Pada dekade pertama abad
ke -20 banyak bermunculan organisasi – organisasi kemasyarakatan yang berjuang
untuk menentang kolonialisme Belanda dan menuntut kemerdekaan. Pada masa itu
Islam memberikan konstribusi yang besar sebagai mata rantai yang menyatukan
rasa persatuan penentangan kolonialisme. Sarekat Islam merupakan gerakan
politik pertama yang berawal dari sebuah organisasi dagang “ Sarekat Dagang
Islam” yang didirikan pada tahun 1911 oleh H. Samanhoedi.
Perubahan SDI menjadi SI
tidak hanya sebatas perubahan nama, akan tetapi yang utama adalah perubahan
orientasi yaitu dari komersial menjadi politik.

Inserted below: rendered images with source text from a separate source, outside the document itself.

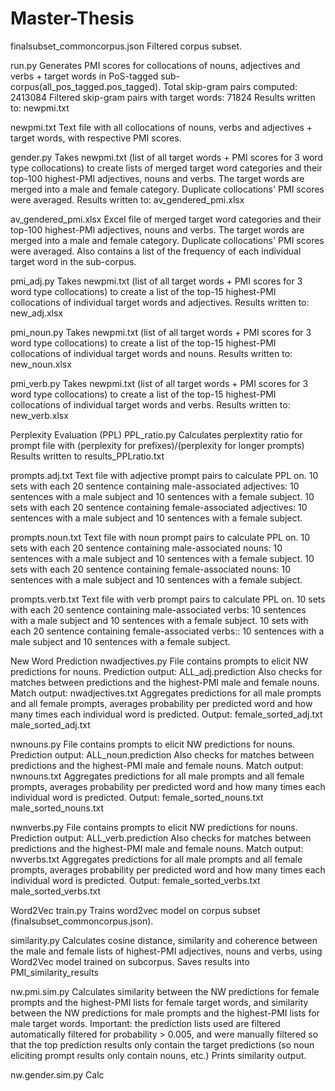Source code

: # Master-Thesis

finalsubset_commoncorpus.json
Filtered corpus subset.

run.py
Generates PMI scores for collocations of nouns, adjectives and verbs + target words in PoS-tagged sub-corpus(all_pos_tagged.pos_tagged). 
Total skip-gram pairs computed: 2413084
Filtered skip-gram pairs with target words: 71824
Results written to: newpmi.txt

newpmi.txt
Text file with all collocations of nouns, verbs and adjectives + target words, with respective PMI scores.

gender.py
Takes newpmi.txt (list of all target words + PMI scores for 3 word type collocations) to create lists of merged target word categories and their top-100 highest-PMI adjectives, nouns and verbs.
The target words are merged into a male and female category. Duplicate collocations' PMI scores were averaged.
Results written to: av_gendered_pmi.xlsx

av_gendered_pmi.xlsx
Excel file of merged target word categories and their top-100 highest-PMI adjectives, nouns and verbs.
The target words are merged into a male and female category. Duplicate collocations' PMI scores were averaged.
Also contains a list of the frequency of each individual target word in the sub-corpus. 

pmi_adj.py
Takes newpmi.txt (list of all target words + PMI scores for 3 word type collocations) to create a list of the top-15 highest-PMI collocations of individual target words and adjectives.
Results written to: new_adj.xlsx

pmi_noun.py
Takes newpmi.txt (list of all target words + PMI scores for 3 word type collocations) to create a list of the top-15 highest-PMI collocations of individual target words and nouns.
Results written to: new_noun.xlsx

pmi_verb.py
Takes newpmi.txt (list of all target words + PMI scores for 3 word type collocations) to create a list of the top-15 highest-PMI collocations of individual target words and verbs.
Results written to: new_verb.xlsx


Perplexity Evaluation (PPL)
PPL_ratio.py
Calculates perplextity ratio for prompt file with (perplexity for prefixes)/(perplexity for longer prompts)
Results written to results_PPLratio.txt

prompts.adj.txt 
Text file with adjective prompt pairs to calculate PPL on.
10 sets with each 20 sentence containing male-associated adjectives: 10 sentences with a male subject and 10 sentences with a female subject.
10 sets with each 20 sentence containing female-associated adjectives: 10 sentences with a male subject and 10 sentences with a female subject.

prompts.noun.txt
Text file with noun prompt pairs to calculate PPL on.
10 sets with each 20 sentence containing male-associated nouns: 10 sentences with a male subject and 10 sentences with a female subject.
10 sets with each 20 sentence containing female-associated nouns: 10 sentences with a male subject and 10 sentences with a female subject.

prompts.verb.txt
Text file with verb prompt pairs to calculate PPL on.
10 sets with each 20 sentence containing male-associated verbs: 10 sentences with a male subject and 10 sentences with a female subject.
10 sets with each 20 sentence containing female-associated verbs:: 10 sentences with a male subject and 10 sentences with a female subject.
 
New Word Prediction
nwadjectives.py
File contains prompts to elicit NW predictions for nouns. Prediction output: ALL_adj.prediction
Also checks for matches between predictions and the highest-PMI male and female nouns. Match output: nwadjectives.txt
Aggregates predictions for all male prompts and all female prompts, averages probability per predicted word and how many times each individual word is predicted. Output: female_sorted_adj.txt male_sorted_adj.txt

nwnouns.py
File contains prompts to elicit NW predictions for nouns. Prediction output: ALL_noun.prediction
Also checks for matches between predictions and the highest-PMI male and female nouns. Match output: nwnouns.txt
Aggregates predictions for all male prompts and all female prompts, averages probability per predicted word and how many times each individual word is predicted. Output: female_sorted_nouns.txt male_sorted_nouns.txt

nwnverbs.py
File contains prompts to elicit NW predictions for nouns. Prediction output: ALL_verb.prediction
Also checks for matches between predictions and the highest-PMI male and female nouns. Match output: nwverbs.txt
Aggregates predictions for all male prompts and all female prompts, averages probability per predicted word and how many times each individual word is predicted. Output: female_sorted_verbs.txt male_sorted_verbs.txt


Word2Vec
train.py
Trains word2vec model on corpus subset (finalsubset_commoncorpus.json).

similarity.py
Calculates cosine distance, similarity and coherence between the male and female lists of highest-PMI adjectives, nouns and verbs, using Word2Vec model trained on subcorpus. Saves results into PMI_similarity_results

nw.pmi.sim.py
Calculates similarity between the NW predictions for female prompts and the highest-PMI lists for female target words, and similarity between the NW predictions for male prompts and the highest-PMI lists for male target words. Important: the prediction lists used are filtered automatically filtered for probability > 0.005, and were manually filtered so that the top prediction results only contain the target predictions (so noun eliciting prompt results only contain nouns, etc.)
Prints similarity output.

nw.gender.sim.py
Calc




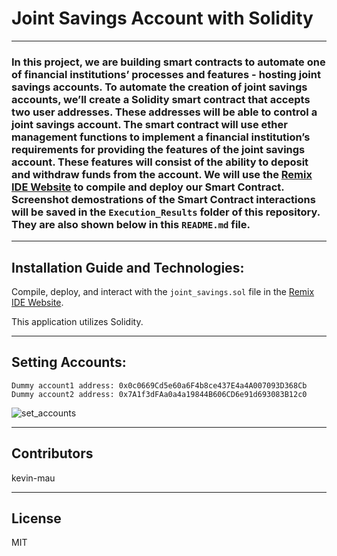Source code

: # Joint Savings Account with Solidity
 
---
### In this project, we are building smart contracts to automate one of financial institutions’ processes and features - hosting joint savings accounts.  To automate the creation of joint savings accounts, we’ll create a Solidity smart contract that accepts two user addresses. These addresses will be able to control a joint savings account. The smart contract will use ether management functions to implement a financial institution’s requirements for providing the features of the joint savings account. These features will consist of the ability to deposit and withdraw funds from the account.  We will use the [Remix IDE Website](https://remix.ethereum.org/) to compile and deploy our Smart Contract.  Screenshot demostrations of the Smart Contract interactions will be saved in the `Execution_Results` folder of this repository.  They are also shown below in this `README.md` file.

---
## Installation Guide and Technologies:

Compile, deploy, and interact with the `joint_savings.sol` file in the [Remix IDE Website](https://remix.ethereum.org/).

This application utilizes Solidity.

---
## Setting Accounts:
`Dummy account1 address: 0x0c0669Cd5e60a6F4b8ce437E4a4A007093D368Cb`
`Dummy account2 address: 0x7A1f3dFAa0a4a19844B606CD6e91d693083B12c0`
 
 
![set_accounts](https://user-images.githubusercontent.com/85687829/141694412-671295bd-2011-4494-abc3-8b53f0027be3.png)







---

## Contributors

kevin-mau

---

## License

MIT

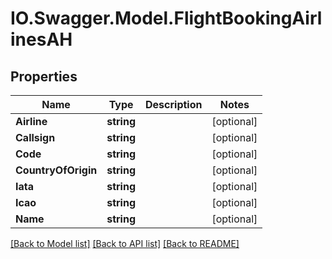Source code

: # IO.Swagger.Model.FlightBookingAirlinesAH
## Properties

Name | Type | Description | Notes
------------ | ------------- | ------------- | -------------
**Airline** | **string** |  | [optional] 
**Callsign** | **string** |  | [optional] 
**Code** | **string** |  | [optional] 
**CountryOfOrigin** | **string** |  | [optional] 
**Iata** | **string** |  | [optional] 
**Icao** | **string** |  | [optional] 
**Name** | **string** |  | [optional] 

[[Back to Model list]](../README.md#documentation-for-models) [[Back to API list]](../README.md#documentation-for-api-endpoints) [[Back to README]](../README.md)

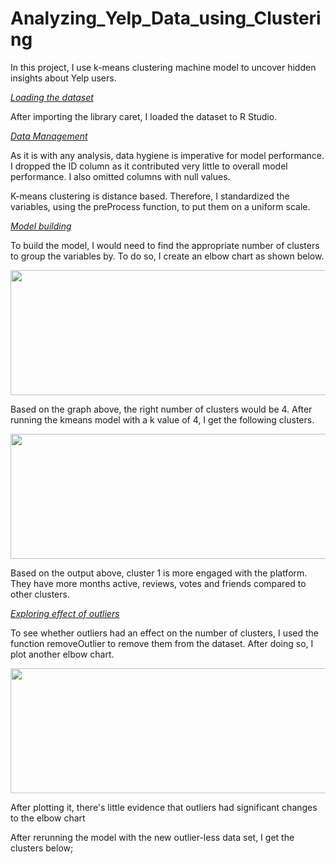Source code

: # Analyzing_Yelp_Data_using_Clustering


In this project, I use k-means clustering machine model to uncover hidden insights about Yelp users. 

<ins>*Loading the dataset*</ins>

After importing the library caret, I loaded the dataset to R Studio. 

<ins>*Data Management*</ins>

As it is with any analysis, data hygiene is imperative for model performance. I dropped the ID column as it contributed very little to overall model performance. I also omitted columns with null values. 

K-means clustering is distance based. Therefore, I standardized the variables, using the preProcess function, to put them on a uniform scale. 

<ins>*Model building*</ins>

To build the model, I would need to find the appropriate number of clusters to group the variables by. To do so, I create an elbow chart as shown below. 

<p align="center">
  <img width="600" height="200" src="https://github.com/jackfrost68/Analyzing_Yelp_Data_using_K-Means_Clustering/blob/97939ec2f1915b977cd679c92d5b98fe35085613/Clusters%20number.jpeg">
</p>

Based on the graph above, the right number of clusters would be 4. After running the kmeans model with a k value of 4, I get the following clusters. 

<p align="center">
  <img width="600" height="200" src="https://github.com/jackfrost68/Analyzing_Yelp_Data_using_K-Means_Clustering/blob/70184a1142c00864a8c12006efd4374dc7159096/Clusters%201.png">
</p>

Based on the output above, cluster 1 is more engaged with the platform. They have more months active, reviews, votes and friends compared to other clusters. 


<ins>*Exploring effect of outliers*</ins>

To see whether outliers had an effect on the number of clusters, I used the function removeOutlier to remove them from the dataset. After doing so, I plot another elbow chart. 

<p align="center">
  <img width="600" height="200" src="https://github.com/jackfrost68/Analyzing_Yelp_Data_using_K-Means_Clustering/blob/0d91e9c0f9addae0c5718e6dc7ff608dab933848/Elbow%20chart%20after%20outliers%20removal.jpeg">
</p>

After plotting it, there's little evidence that outliers had significant changes to the elbow chart

After rerunning the model with the new outlier-less data set, I get the clusters below; 






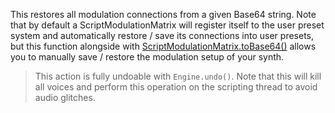 This restores all modulation connections from a given Base64 string. Note that by default a ScriptModulationMatrix will register itself to the user preset system and automatically restore / save its connections into user presets, but this function alongside with [ScriptModulationMatrix.toBase64()](/scripting/scripting-api/scriptmodulationmatrix#tobase64) allows you to manually save / restore the modulation setup of your synth.

> This action is fully undoable with `Engine.undo()`. Note that this will kill all voices and perform this operation on the scripting thread to avoid audio glitches.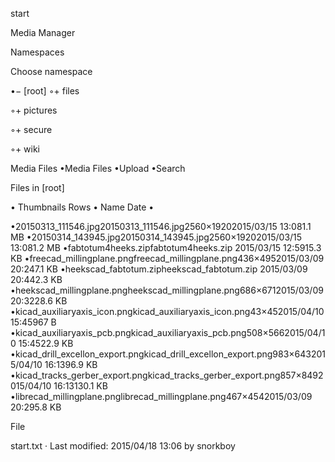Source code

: start

 

Media Manager


Namespaces

Choose namespace

•−
[root]
◦+
files

◦+
pictures

◦+
secure

◦+
wiki




Media Files
•Media Files
•Upload
•Search


Files in [root]


 • Thumbnails  Rows 
• Name  Date 
• 

•20150313_111546.jpg20150313_111546.jpg2560×19202015/03/15 13:081.1 MB
•20150314_143945.jpg20150314_143945.jpg2560×19202015/03/15 13:081.2 MB
•fabtotum4heeks.zipfabtotum4heeks.zip 2015/03/15 12:5915.3 KB
•freecad_millingplane.pngfreecad_millingplane.png436×4952015/03/09 20:247.1 KB
•heekscad_fabtotum.zipheekscad_fabtotum.zip 2015/03/09 20:442.3 KB
•heekscad_millingplane.pngheekscad_millingplane.png686×6712015/03/09 20:3228.6 KB
•kicad_auxiliaryaxis_icon.pngkicad_auxiliaryaxis_icon.png43×452015/04/10 15:45967 B
•kicad_auxiliaryaxis_pcb.pngkicad_auxiliaryaxis_pcb.png508×5662015/04/10 15:4522.9 KB
•kicad_drill_excellon_export.pngkicad_drill_excellon_export.png983×6432015/04/10 16:1396.9 KB
•kicad_tracks_gerber_export.pngkicad_tracks_gerber_export.png857×8492015/04/10 16:13130.1 KB
•librecad_millingplane.pnglibrecad_millingplane.png467×4542015/03/09 20:295.8 KB


File
  
start.txt · Last modified: 2015/04/18 13:06 by snorkboy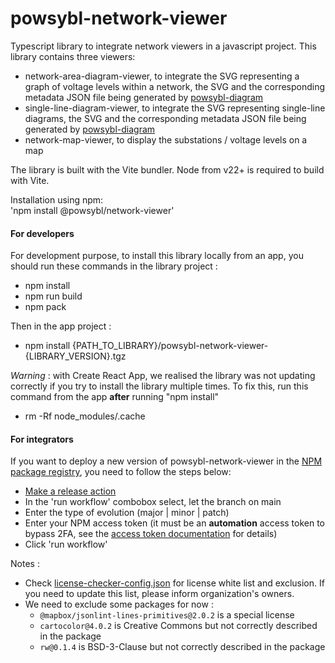 # powsybl-network-viewer

Typescript library to integrate network viewers in a javascript project.
This library contains three viewers: 
- network-area-diagram-viewer, to integrate the SVG representing a graph of voltage levels within a network, the SVG and the corresponding metadata JSON file being generated by [powsybl-diagram](https://github.com/powsybl/powsybl-diagram)
- single-line-diagram-viewer, to integrate the SVG representing single-line diagrams, the SVG and the corresponding metadata JSON file being generated by  [powsybl-diagram](https://github.com/powsybl/powsybl-diagram)
- network-map-viewer, to display the substations / voltage levels on a map

The library is built with the Vite bundler.
Node from v22+ is required to build with Vite.

Installation using npm:  
'npm install @powsybl/network-viewer'

#### For developers

For development purpose, to install this library locally from an app, you should run these commands in the library project :
- npm install
- npm run build
- npm pack

Then in the app project :
- npm install {PATH_TO_LIBRARY}/powsybl-network-viewer-{LIBRARY_VERSION}.tgz

_Warning_ : with Create React App, we realised the library was not updating correctly if you try to install the library multiple times.
To fix this, run this command from the app **after** running "npm install"
- rm -Rf node_modules/.cache

#### For integrators

If you want to deploy a new version of powsybl-network-viewer in the [NPM package registry](https://www.npmjs.com/package/@powsybl/powsybl-network-viewer),
you need to follow the steps below:

- [Make a release action](https://github.com/powsybl/powsybl-network-viewer/actions/workflows/release.yml)
- In the 'run workflow' combobox select, let the branch on main
- Enter the type of evolution (major | minor | patch)
- Enter your NPM access token (it must be an **automation** access token to bypass 2FA, see the [access token documentation](https://docs.npmjs.com/creating-and-viewing-access-tokens) for details)
- Click 'run workflow'

Notes :
* Check [license-checker-config.json](license-checker-config.json) for license white list and exclusion.
  If you need to update this list, please inform organization's owners.
* We need to exclude some packages for now :
    * `@mapbox/jsonlint-lines-primitives@2.0.2` is a special license
    * `cartocolor@4.0.2` is Creative Commons but not correctly described in the package
    * `rw@0.1.4` is BSD-3-Clause but not correctly described in the package
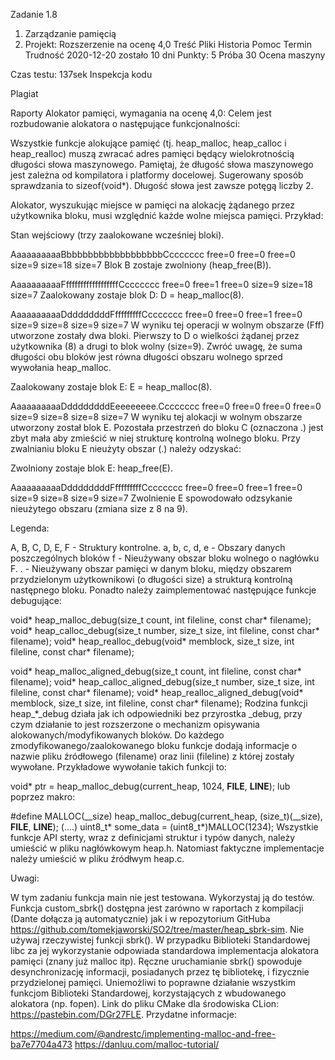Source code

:  
Zadanie 1.8
1. Zarządzanie pamięcią
8. Projekt: Rozszerzenie na ocenę 4,0
 Treść
 Pliki
 Historia
 Pomoc
Termin
Trudność
 2020-12-20
zostało 10 dni
Punkty: 5
Próba
30
Ocena maszyny
    
Czas testu: 137sek
Inspekcja kodu
   
Plagiat
     
Raporty
Alokator pamięci, wymagania na ocenę 4,0:
Celem jest rozbudowanie alokatora o następujące funkcjonalności:

Wszystkie funkcje alokujące pamięć (tj. heap_malloc, heap_calloc i heap_realloc) muszą zwracać adres pamięci będący wielokrotnością długości słowa maszynowego. Pamiętaj, że długość słowa maszynowego jest zależna od kompilatora i platformy docelowej. Sugerowany sposób sprawdzania to sizeof(void*). Długość słowa jest zawsze potęgą liczby 2.

Alokator, wyszukując miejsce w pamięci na alokację żądanego przez użytkownika bloku, musi względnić każde wolne miejsca pamięci. Przykład:

Stan wejściowy (trzy zaalokowane wcześniej bloki).

AaaaaaaaaaBbbbbbbbbbbbbbbbbbbCccccccc
free=0    free=0             free=0
size=9    size=18            size=7
Blok B zostaje zwolniony (heap_free(B)).

AaaaaaaaaaFffffffffffffffffffCccccccc
free=0    free=1             free=0
size=9    size=18            size=7
Zaalokowany zostaje blok D: D = heap_malloc(8).

AaaaaaaaaaDddddddddFfffffffffCccccccc
free=0    free=0   free=1    free=0
size=9    size=8   size=9    size=7
W wyniku tej operacji w wolnym obszarze (Fff) utworzone zostały dwa bloki. Pierwszy to D o wielkości żądanej przez użytkownika (8) a drugi to blok wolny (size=9). Zwróć uwagę, że suma długości obu bloków jest równa długości obszaru wolnego sprzed wywołania heap_malloc.

Zaalokowany zostaje blok E: E = heap_malloc(8).

AaaaaaaaaaDddddddddEeeeeeeee.Cccccccc
free=0    free=0   free=0    free=0
size=9    size=8   size=8    size=7
W wyniku tej alokacji w wolnym obszarze utworzony został blok E. Pozostała przestrzeń do bloku C (oznaczona .) jest zbyt mała aby zmieścić w niej strukturę kontrolną wolnego bloku. Przy zwalnianiu bloku E nieużyty obszar (.) należy odzyskać:

Zwolniony zostaje blok E: heap_free(E).

AaaaaaaaaaDddddddddFfffffffffCccccccc
free=0    free=0   free=1    free=0
size=9    size=8   size=9    size=7
Zwolnienie E spowodowało odzsykanie nieużytego obszaru (zmiana size z 8 na 9).

Legenda:

A, B, C, D, E, F - Struktury kontrolne.
a, b, c, d, e - Obszary danych poszczególnych bloków
f - Nieużywany obszar bloku wolnego o nagłówku F.
. - Nieużywany obszar pamięci w danym bloku, między obszarem przydzielonym użytkownikowi (o długości size) a strukturą kontrolną następnego bloku.
Ponadto należy zaimplementować następujące funkcje debugujące:

void* heap_malloc_debug(size_t count, int fileline, const char* filename);
void* heap_calloc_debug(size_t number, size_t size, int fileline, const char* filename);
void* heap_realloc_debug(void* memblock, size_t size, int fileline, const char* filename);

void* heap_malloc_aligned_debug(size_t count, int fileline, const char* filename);
void* heap_calloc_aligned_debug(size_t number, size_t size, int fileline, const char* filename);
void* heap_realloc_aligned_debug(void* memblock, size_t size, int fileline, const char* filename);
Rodzina funkcji heap_*_debug działa jak ich odpowiedniki bez przyrostka _debug, przy czym działanie to jest rozszerzone o mechanizm opisywania alokowanych/modyfikowanych bloków. Do każdego zmodyfikowanego/zaalokowanego bloku funkcje dodają informacje o nazwie pliku źródłowego (filename) oraz linii (fileline) z której zostały wywołane. Przykładowe wywołanie takich funkcji to:

void* ptr = heap_malloc_debug(current_heap, 1024, __FILE__, __LINE__);
lub poprzez makro:

#define MALLOC(__size) heap_malloc_debug(current_heap, (size_t)(__size), __FILE__, __LINE__);
(....)
uint8_t* some_data = (uint8_t*)MALLOC(1234);
Wszystkie funkcje API sterty, wraz z definicjami struktur i typów danych, należy umieścić w pliku nagłówkowym heap.h. Natomiast faktyczne implementacje należy umieścić w pliku źródłwym heap.c.

Uwagi:

W tym zadaniu funkcja main nie jest testowana. Wykorzystaj ją do testów.
Funkcja custom_sbrk() dostępna jest zarówno w raportach z kompilacji (Dante dołącza ją automatycznie) jak i w repozytorium GitHuba https://github.com/tomekjaworski/SO2/tree/master/heap_sbrk-sim.
Nie używaj rzeczywistej funkcji sbrk(). W przypadku Biblioteki Standardowej libc za jej wykorzystanie odpowiada standardowa implementacja alokatora pamięci (znany już malloc itp). Ręczne uruchamianie sbrk() spowoduje desynchronizację informacji, posiadanych przez tę bibliotekę, i fizycznie przydzielonej pamięci. Uniemożliwi to poprawne działanie wszystkim funkcjom Biblioteki Standardowej, korzystających z wbudowanego alokatora (np. fopen).
Link do pliku CMake dla środowiska CLion: https://pastebin.com/DGr27FLE.
Przydatne informacje:

https://medium.com/@andrestc/implementing-malloc-and-free-ba7e7704a473
https://danluu.com/malloc-tutorial/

Sebagai organisasi politik nasional pertama, hal tersebut tidak hanya
disebabkan tujuan nasionalnya untuk meraih kemerdekaan, akan tetapi juga
disebabkan oleh kemampuannya dalam menghimpun massa. Selama periode awal saja
SI telah berhasil mendapatkan sambutan positif dari masyarakat. Hal tersebut
dikarenakan SI terbuka untuk siapapun tanpa memandang latar belakangnya.[1]
Perkembangan SI yang
semakin membesar ini membahayakan posisi pemerintah kolonial. AWF Idenburg,
Gubernur Jendral menyadari ancaman tersebut. Oleh karena itu, pada bulan Maret
1914, ia hanya memberikan pengakuan kepada cabang SI saja, bukan kepada SI
sebagai kesatuan organisasi. Hal tersebut dimaksudkan untuk memecah SI ke dalam
perserikatan – perserikatan kecil sehingga pimpinan pusat, HOS Tjokroaminoto
akan kehilangan wibawanya di mata cabang – cabangnya. Meskipun kecewa dengan
keputusan tersebut, pimpinan utama segera mencari jalan keluar sampai
terbentuklah Central Sarekat Islam pada Februari 1915.[2]
Akan tetapi pada saat
bersamaan muncul tantangan baru bagi SI yaitu Marxisme yang diketuai oleh
Sneevlet. Pada tahun 1914 kelompok tersebut mendirikan ISDV (Indische Sociaal
Democratische Vereeniging) yang kemudian memasukkan gagasan – gagasan ideologi
ke tubuh SI dengan harapan dapat menguasai massa. SI merupakan sasaran utama
karena merupakan satu – satunya gerakan massa yang terkuat saat itu. [3] Masuknya Marxisme ke dalam SI memancing
perpecahan dan konflik di kalangan pemimpin organisasi. Yang terparah adalah
perbedaan teologis-ideologis masing – masing faksi. Tiga serangkai menyatakan
bahwa Islam adalah landasan ideologi partai tersebut sementara Semaun dan
Darsono menginginkan dihapusnya agama dari politik serta mengorientasikan
kegiatan partai pada prinsip – prinsip Marxis.[4]
Namun pada tahun 1918
Sneevlet diusir dari Indonesia karena kegiatannya dianggap membahayakan
kekuasaan kolonial sebab Marxisme anti terhadap kolonialisme dan kapitalisme.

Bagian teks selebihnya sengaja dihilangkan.